_YOUR INSTRUCTIONS_
Write only how many lines in this data include "subspace".

- Opening Delimiter -

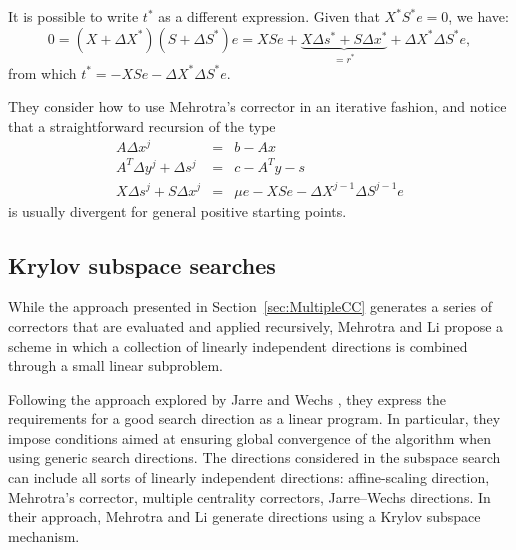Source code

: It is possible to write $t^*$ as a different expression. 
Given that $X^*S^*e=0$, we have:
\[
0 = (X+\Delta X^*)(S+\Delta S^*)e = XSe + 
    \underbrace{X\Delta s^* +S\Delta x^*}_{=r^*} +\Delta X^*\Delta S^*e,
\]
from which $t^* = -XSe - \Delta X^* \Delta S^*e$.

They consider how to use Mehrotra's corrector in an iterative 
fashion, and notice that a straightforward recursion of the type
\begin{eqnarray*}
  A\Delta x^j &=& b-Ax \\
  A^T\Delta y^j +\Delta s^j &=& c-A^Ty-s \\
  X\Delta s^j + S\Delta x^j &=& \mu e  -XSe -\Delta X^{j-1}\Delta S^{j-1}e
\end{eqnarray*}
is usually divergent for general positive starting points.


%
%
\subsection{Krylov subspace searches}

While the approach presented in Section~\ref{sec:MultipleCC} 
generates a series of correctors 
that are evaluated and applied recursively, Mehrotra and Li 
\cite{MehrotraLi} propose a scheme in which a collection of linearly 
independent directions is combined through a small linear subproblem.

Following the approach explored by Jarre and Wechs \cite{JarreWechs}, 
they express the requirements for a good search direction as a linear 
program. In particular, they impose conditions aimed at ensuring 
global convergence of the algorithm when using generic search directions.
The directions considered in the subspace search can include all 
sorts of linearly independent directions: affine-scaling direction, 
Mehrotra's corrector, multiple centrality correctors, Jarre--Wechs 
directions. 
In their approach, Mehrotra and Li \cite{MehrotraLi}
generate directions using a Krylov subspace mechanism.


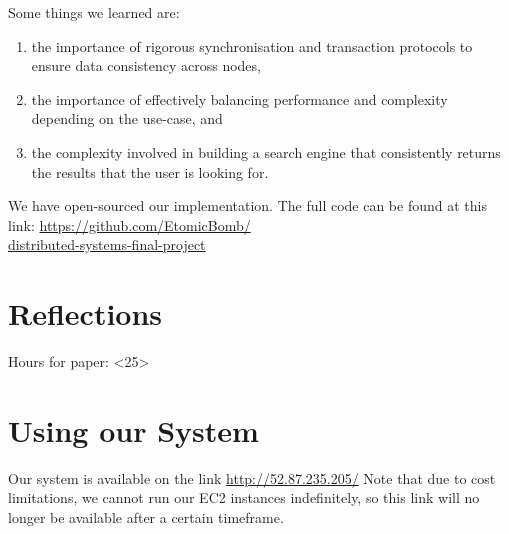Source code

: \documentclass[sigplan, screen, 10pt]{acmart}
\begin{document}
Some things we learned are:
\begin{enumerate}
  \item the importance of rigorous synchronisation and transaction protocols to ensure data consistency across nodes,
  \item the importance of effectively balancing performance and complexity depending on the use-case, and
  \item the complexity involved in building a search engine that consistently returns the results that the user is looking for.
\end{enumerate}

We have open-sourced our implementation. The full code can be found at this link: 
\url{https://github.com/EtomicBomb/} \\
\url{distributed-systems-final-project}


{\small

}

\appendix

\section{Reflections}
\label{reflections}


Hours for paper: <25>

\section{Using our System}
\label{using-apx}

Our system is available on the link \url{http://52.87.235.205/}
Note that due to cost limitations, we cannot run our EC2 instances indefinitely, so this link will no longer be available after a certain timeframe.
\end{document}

- Closing Delimiter -

_EXPECTED ANSWER_
3